╔══

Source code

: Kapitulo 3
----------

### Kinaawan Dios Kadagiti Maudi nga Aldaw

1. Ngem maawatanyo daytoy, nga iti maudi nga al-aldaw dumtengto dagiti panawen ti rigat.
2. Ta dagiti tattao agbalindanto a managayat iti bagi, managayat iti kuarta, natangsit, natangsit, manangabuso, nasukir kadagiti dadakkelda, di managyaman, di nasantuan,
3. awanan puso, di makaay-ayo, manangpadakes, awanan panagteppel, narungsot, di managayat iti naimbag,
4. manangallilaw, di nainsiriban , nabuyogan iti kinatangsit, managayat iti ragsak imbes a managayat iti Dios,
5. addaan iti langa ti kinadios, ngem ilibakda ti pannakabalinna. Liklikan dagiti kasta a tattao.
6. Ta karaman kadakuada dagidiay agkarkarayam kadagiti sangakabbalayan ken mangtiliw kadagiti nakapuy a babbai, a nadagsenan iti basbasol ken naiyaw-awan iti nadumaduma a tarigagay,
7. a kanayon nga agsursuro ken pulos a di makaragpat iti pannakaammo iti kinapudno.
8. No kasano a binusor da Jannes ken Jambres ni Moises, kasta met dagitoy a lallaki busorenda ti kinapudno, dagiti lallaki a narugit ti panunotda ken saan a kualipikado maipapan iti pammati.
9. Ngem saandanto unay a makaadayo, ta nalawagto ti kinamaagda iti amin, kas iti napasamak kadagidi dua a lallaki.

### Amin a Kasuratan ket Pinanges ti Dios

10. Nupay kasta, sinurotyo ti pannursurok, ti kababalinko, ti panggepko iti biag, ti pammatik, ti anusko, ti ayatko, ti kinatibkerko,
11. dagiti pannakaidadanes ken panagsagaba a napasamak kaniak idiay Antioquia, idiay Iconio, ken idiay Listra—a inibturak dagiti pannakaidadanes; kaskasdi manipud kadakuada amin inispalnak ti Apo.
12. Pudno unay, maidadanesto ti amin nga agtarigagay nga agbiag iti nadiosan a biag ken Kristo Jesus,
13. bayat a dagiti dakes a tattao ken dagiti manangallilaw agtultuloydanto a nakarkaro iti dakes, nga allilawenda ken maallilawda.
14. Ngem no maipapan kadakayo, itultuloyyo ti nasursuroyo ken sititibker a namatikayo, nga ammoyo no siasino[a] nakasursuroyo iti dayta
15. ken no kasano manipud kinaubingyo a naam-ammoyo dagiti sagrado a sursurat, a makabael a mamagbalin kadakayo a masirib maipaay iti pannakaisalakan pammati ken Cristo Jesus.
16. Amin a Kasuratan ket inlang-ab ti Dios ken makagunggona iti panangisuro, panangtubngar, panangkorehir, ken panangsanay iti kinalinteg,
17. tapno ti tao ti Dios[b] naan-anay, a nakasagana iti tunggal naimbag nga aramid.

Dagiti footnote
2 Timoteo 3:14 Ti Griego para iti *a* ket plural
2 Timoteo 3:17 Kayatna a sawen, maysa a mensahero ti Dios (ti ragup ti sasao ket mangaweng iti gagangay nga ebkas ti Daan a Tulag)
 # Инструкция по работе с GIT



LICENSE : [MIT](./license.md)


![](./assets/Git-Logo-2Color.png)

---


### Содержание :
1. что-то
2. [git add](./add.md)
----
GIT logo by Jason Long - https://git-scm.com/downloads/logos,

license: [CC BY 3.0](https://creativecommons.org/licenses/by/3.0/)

╚══

### What is needed:
Give the data again, exactly as it appears above.

### Written response:
Source code

: Kapitulo 3
----------

### Kinaawan Dios Kadagiti Maudi nga Aldaw

1. Ngem maawatanyo daytoy, nga iti maudi nga al-aldaw dumtengto dagiti panawen ti rigat.
2. Ta dagiti tattao agbalindanto a managayat iti bagi, managayat iti kuarta, natangsit, natangsit, manangabuso, nasukir kadagiti dadakkelda, di managyaman, di nasantuan,
3. awanan puso, di makaay-ayo, manangpadakes, awanan panagteppel, narungsot, di managayat iti naimbag,
4. manangallilaw, di nainsiriban , nabuyogan iti kinatangsit, managayat iti ragsak imbes a managayat iti Dios,
5. addaan iti langa ti kinadios, ngem ilibakda ti pannakabalinna. Liklikan dagiti kasta a tattao.
6. Ta karaman kadakuada dagidiay agkarkarayam kadagiti sangakabbalayan ken mangtiliw kadagiti nakapuy a babbai, a nadagsenan iti basbasol ken naiyaw-awan iti nadumaduma a tarigagay,
7. a kanayon nga agsursuro ken pulos a di makaragpat iti pannakaammo iti kinapudno.
8. No kasano a binusor da Jannes ken Jambres ni Moises, kasta met dagitoy a lallaki busorenda ti kinapudno, dagiti lallaki a narugit ti panunotda ken saan a kualipikado maipapan iti pammati.
9. Ngem saandanto unay a makaadayo, ta nalawagto ti kinamaagda iti amin, kas iti napasamak kadagidi dua a lallaki.

### Amin a Kasuratan ket Pinanges ti Dios

10. Nupay kasta, sinurotyo ti pannursurok, ti kababalinko, ti panggepko iti biag, ti pammatik, ti anusko, ti ayatko, ti kinatibkerko,
11. dagiti pannakaidadanes ken panagsagaba a napasamak kaniak idiay Antioquia, idiay Iconio, ken idiay Listra—a inibturak dagiti pannakaidadanes; kaskasdi manipud kadakuada amin inispalnak ti Apo.
12. Pudno unay, maidadanesto ti amin nga agtarigagay nga agbiag iti nadiosan a biag ken Kristo Jesus,
13. bayat a dagiti dakes a tattao ken dagiti manangallilaw agtultuloydanto a nakarkaro iti dakes, nga allilawenda ken maallilawda.
14. Ngem no maipapan kadakayo, itultuloyyo ti nasursuroyo ken sititibker a namatikayo, nga ammoyo no siasino[a] nakasursuroyo iti dayta
15. ken no kasano manipud kinaubingyo a naam-ammoyo dagiti sagrado a sursurat, a makabael a mamagbalin kadakayo a masirib maipaay iti pannakaisalakan pammati ken Cristo Jesus.
16. Amin a Kasuratan ket inlang-ab ti Dios ken makagunggona iti panangisuro, panangtubngar, panangkorehir, ken panangsanay iti kinalinteg,
17. tapno ti tao ti Dios[b] naan-anay, a nakasagana iti tunggal naimbag nga aramid.

Dagiti footnote
2 Timoteo 3:14 Ti Griego para iti *a* ket plural
2 Timoteo 3:17 Kayatna a sawen, maysa a mensahero ti Dios (ti ragup ti sasao ket mangaweng iti gagangay nga ebkas ti Daan a Tulag)
 # Инструкция по работе с GIT



LICENSE : [MIT](./license.md)


![](./assets/Git-Logo-2Color.png)

---


### Содержание :
1. что-то
2. [git add](./add.md)
----
GIT logo by Jason Long - https://git-scm.com/downloads/logos,

license: [CC BY 3.0](https://creativecommons.org/licenses/by/3.0/)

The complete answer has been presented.